▸ What you need to do
Given the material below, output exactly the lines from the line with "- Datasets >= 2.0" to the line with "### Error Handling", both ends included, and no other lines.

▸ Given information
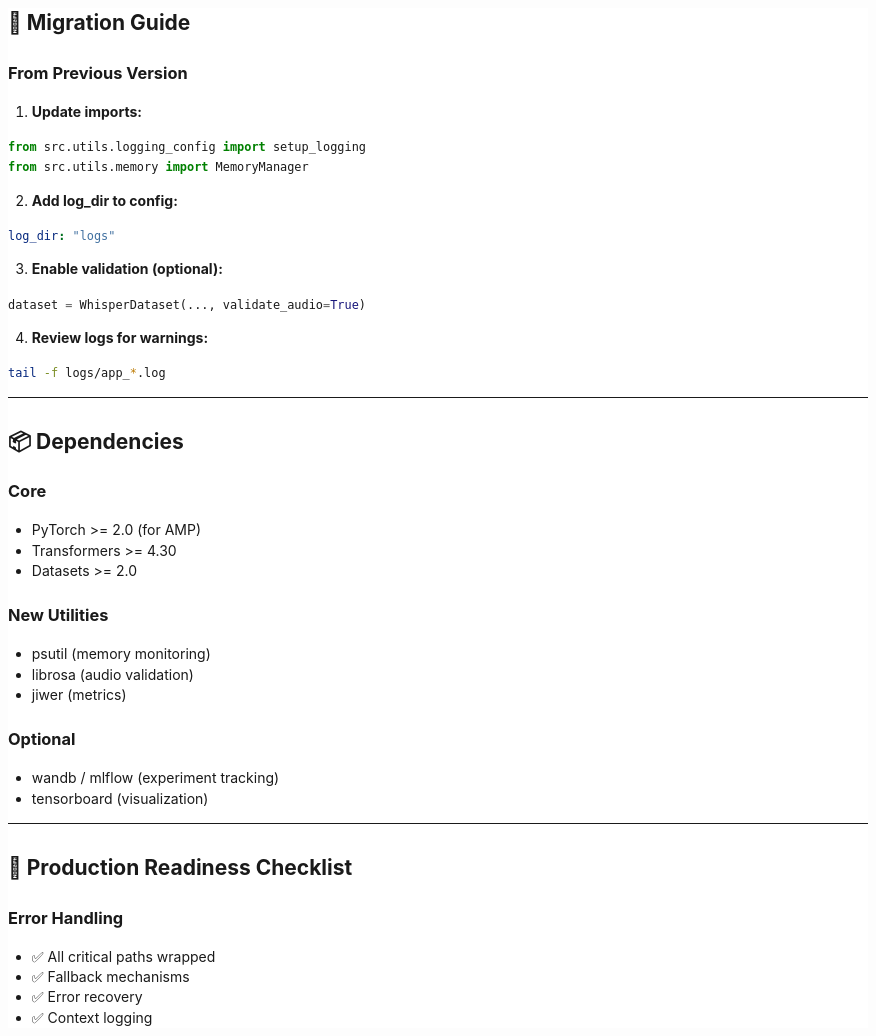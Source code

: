 
## 🔄 Migration Guide

### From Previous Version

1. **Update imports:**
```python
from src.utils.logging_config import setup_logging
from src.utils.memory import MemoryManager
```

2. **Add log_dir to config:**
```yaml
log_dir: "logs"
```

3. **Enable validation (optional):**
```python
dataset = WhisperDataset(..., validate_audio=True)
```

4. **Review logs for warnings:**
```bash
tail -f logs/app_*.log
```

---

## 📦 Dependencies

### Core
- PyTorch >= 2.0 (for AMP)
- Transformers >= 4.30
- Datasets >= 2.0

### New Utilities
- psutil (memory monitoring)
- librosa (audio validation)
- jiwer (metrics)

### Optional
- wandb / mlflow (experiment tracking)
- tensorboard (visualization)

---

## 🎯 Production Readiness Checklist

### Error Handling
- ✅ All critical paths wrapped
- ✅ Fallback mechanisms
- ✅ Error recovery
- ✅ Context logging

▸ Solution to the exercise
- Datasets >= 2.0

### New Utilities
- psutil (memory monitoring)
- librosa (audio validation)
- jiwer (metrics)

### Optional
- wandb / mlflow (experiment tracking)
- tensorboard (visualization)

---

## 🎯 Production Readiness Checklist

### Error Handling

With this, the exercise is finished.